Report all lines of the data below that hold the word "Utils".

[Task input]:
******

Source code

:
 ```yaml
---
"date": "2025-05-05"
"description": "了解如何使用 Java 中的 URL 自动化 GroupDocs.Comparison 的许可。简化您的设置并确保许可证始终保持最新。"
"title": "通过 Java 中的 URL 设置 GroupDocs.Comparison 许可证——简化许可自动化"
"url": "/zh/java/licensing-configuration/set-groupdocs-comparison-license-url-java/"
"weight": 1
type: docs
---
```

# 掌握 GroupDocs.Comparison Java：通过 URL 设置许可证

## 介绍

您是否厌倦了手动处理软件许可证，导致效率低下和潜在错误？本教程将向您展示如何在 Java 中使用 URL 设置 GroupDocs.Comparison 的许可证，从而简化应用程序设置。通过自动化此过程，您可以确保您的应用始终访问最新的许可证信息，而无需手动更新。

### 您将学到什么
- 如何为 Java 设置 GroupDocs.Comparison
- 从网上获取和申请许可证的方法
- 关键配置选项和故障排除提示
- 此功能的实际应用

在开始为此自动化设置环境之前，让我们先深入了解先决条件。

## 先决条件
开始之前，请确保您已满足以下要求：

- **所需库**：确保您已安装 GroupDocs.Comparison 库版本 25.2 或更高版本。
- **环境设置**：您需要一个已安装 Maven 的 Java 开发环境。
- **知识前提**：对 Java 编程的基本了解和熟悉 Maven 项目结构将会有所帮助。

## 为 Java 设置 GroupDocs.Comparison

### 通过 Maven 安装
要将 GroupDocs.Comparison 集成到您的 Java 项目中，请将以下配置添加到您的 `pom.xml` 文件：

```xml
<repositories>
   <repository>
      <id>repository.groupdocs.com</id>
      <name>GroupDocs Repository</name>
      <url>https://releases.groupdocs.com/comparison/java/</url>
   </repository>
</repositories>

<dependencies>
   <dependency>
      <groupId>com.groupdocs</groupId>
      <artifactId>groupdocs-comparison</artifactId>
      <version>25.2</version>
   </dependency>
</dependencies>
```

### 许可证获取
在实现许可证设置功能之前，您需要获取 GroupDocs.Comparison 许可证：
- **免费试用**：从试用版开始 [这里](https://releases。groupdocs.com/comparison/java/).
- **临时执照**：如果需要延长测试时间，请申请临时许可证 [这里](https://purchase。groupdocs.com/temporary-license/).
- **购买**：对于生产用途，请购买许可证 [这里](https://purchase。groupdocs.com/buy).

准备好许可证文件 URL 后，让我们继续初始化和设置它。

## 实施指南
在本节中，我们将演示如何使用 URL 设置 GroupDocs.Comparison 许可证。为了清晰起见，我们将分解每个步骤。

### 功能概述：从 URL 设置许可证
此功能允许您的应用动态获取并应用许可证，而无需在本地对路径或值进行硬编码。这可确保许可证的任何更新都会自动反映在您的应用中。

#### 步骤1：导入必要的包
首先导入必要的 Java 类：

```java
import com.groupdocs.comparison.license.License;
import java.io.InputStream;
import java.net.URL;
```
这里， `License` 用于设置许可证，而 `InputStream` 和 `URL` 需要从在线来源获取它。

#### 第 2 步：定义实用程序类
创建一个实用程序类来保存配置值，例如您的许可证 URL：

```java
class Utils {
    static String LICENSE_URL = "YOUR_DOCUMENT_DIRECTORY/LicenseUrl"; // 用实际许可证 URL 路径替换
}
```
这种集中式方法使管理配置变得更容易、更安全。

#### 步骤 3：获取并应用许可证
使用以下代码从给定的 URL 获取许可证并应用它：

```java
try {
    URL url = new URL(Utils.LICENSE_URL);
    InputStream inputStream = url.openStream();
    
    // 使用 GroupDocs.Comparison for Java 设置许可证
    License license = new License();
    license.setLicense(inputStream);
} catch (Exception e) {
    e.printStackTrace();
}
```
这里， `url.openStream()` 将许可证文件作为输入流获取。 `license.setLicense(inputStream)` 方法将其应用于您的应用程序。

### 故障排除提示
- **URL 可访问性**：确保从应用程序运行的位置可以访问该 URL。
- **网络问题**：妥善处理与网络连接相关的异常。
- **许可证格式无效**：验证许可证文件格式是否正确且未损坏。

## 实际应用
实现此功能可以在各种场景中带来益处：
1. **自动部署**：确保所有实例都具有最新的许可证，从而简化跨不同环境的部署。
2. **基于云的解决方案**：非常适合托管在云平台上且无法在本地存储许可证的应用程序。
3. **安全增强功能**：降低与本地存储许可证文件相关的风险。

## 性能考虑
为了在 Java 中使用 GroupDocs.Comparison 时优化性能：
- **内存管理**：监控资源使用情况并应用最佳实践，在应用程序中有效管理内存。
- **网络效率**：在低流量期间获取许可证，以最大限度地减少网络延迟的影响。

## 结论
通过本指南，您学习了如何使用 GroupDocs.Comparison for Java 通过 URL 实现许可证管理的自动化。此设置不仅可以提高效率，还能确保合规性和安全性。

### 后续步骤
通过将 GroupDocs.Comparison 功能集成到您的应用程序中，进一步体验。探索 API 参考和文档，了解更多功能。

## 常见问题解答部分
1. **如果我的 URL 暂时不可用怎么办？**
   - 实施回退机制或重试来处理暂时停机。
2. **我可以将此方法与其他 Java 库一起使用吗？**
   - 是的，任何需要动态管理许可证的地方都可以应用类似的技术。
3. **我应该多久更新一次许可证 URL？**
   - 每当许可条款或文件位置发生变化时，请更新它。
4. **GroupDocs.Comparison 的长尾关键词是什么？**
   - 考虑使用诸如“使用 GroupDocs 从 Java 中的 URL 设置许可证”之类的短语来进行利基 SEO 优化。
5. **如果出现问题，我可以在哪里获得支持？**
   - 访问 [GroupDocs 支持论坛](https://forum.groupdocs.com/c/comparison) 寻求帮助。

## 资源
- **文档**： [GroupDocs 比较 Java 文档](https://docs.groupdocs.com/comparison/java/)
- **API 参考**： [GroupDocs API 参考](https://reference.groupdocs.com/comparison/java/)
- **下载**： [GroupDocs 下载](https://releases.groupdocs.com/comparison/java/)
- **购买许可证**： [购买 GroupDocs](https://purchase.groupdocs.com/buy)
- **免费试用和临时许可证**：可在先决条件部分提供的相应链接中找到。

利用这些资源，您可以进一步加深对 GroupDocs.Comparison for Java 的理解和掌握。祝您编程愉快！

******

[Solution to this exercise]:
class Utils {
    URL url = new URL(Utils.LICENSE_URL);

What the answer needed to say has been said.